> [About this task]: Without the pictures, write out all the lines below exactly as they appear.

---------- Extracted records ----------

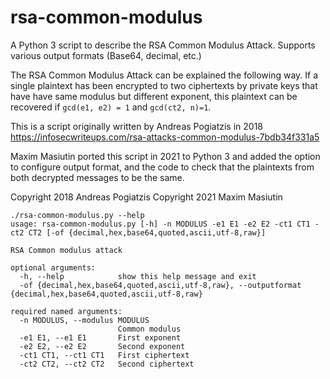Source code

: # rsa-common-modulus
A Python 3 script to describe the RSA Common Modulus Attack. Supports various output formats (Base64, decimal, etc.)

The RSA Common Modulus Attack can be explained the following way.
If a single plaintext has been encrypted to two ciphertexts 
by private keys that have have same modulus but different exponent,
this plaintext can be recovered if `gcd(e1, e2) = 1` and `gcd(ct2, n)=1`.

This is a script originally written by Andreas Pogiatzis in 2018
<https://infosecwriteups.com/rsa-attacks-common-modulus-7bdb34f331a5>

Maxim Masiutin ported this script in 2021 to Python 3 and added the option to configure output format,
and the code to check that the plaintexts from both decrypted messages to be the same.

Copyright 2018 Andreas Pogiatzis
Copyright 2021 Maxim Masiutin

```
./rsa-common-modulus.py --help
usage: rsa-common-modulus.py [-h] -n MODULUS -e1 E1 -e2 E2 -ct1 CT1 -ct2 CT2 [-of {decimal,hex,base64,quoted,ascii,utf-8,raw}]

RSA Common modulus attack

optional arguments:
  -h, --help            show this help message and exit
  -of {decimal,hex,base64,quoted,ascii,utf-8,raw}, --outputformat {decimal,hex,base64,quoted,ascii,utf-8,raw}

required named arguments:
  -n MODULUS, --modulus MODULUS
                        Common modulus
  -e1 E1, --e1 E1       First exponent
  -e2 E2, --e2 E2       Second exponent
  -ct1 CT1, --ct1 CT1   First ciphertext
  -ct2 CT2, --ct2 CT2   Second ciphertext
```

----------

> [Answer to this problem]:
Source code

: # rsa-common-modulus
A Python 3 script to describe the RSA Common Modulus Attack. Supports various output formats (Base64, decimal, etc.)

The RSA Common Modulus Attack can be explained the following way.
If a single plaintext has been encrypted to two ciphertexts 
by private keys that have have same modulus but different exponent,
this plaintext can be recovered if `gcd(e1, e2) = 1` and `gcd(ct2, n)=1`.

This is a script originally written by Andreas Pogiatzis in 2018
<https://infosecwriteups.com/rsa-attacks-common-modulus-7bdb34f331a5>

Maxim Masiutin ported this script in 2021 to Python 3 and added the option to configure output format,
and the code to check that the plaintexts from both decrypted messages to be the same.

Copyright 2018 Andreas Pogiatzis
Copyright 2021 Maxim Masiutin

```
./rsa-common-modulus.py --help
usage: rsa-common-modulus.py [-h] -n MODULUS -e1 E1 -e2 E2 -ct1 CT1 -ct2 CT2 [-of {decimal,hex,base64,quoted,ascii,utf-8,raw}]

RSA Common modulus attack

optional arguments:
  -h, --help            show this help message and exit
  -of {decimal,hex,base64,quoted,ascii,utf-8,raw}, --outputformat {decimal,hex,base64,quoted,ascii,utf-8,raw}

required named arguments:
  -n MODULUS, --modulus MODULUS
                        Common modulus
  -e1 E1, --e1 E1       First exponent
  -e2 E2, --e2 E2       Second exponent
  -ct1 CT1, --ct1 CT1   First ciphertext
  -ct2 CT2, --ct2 CT2   Second ciphertext
```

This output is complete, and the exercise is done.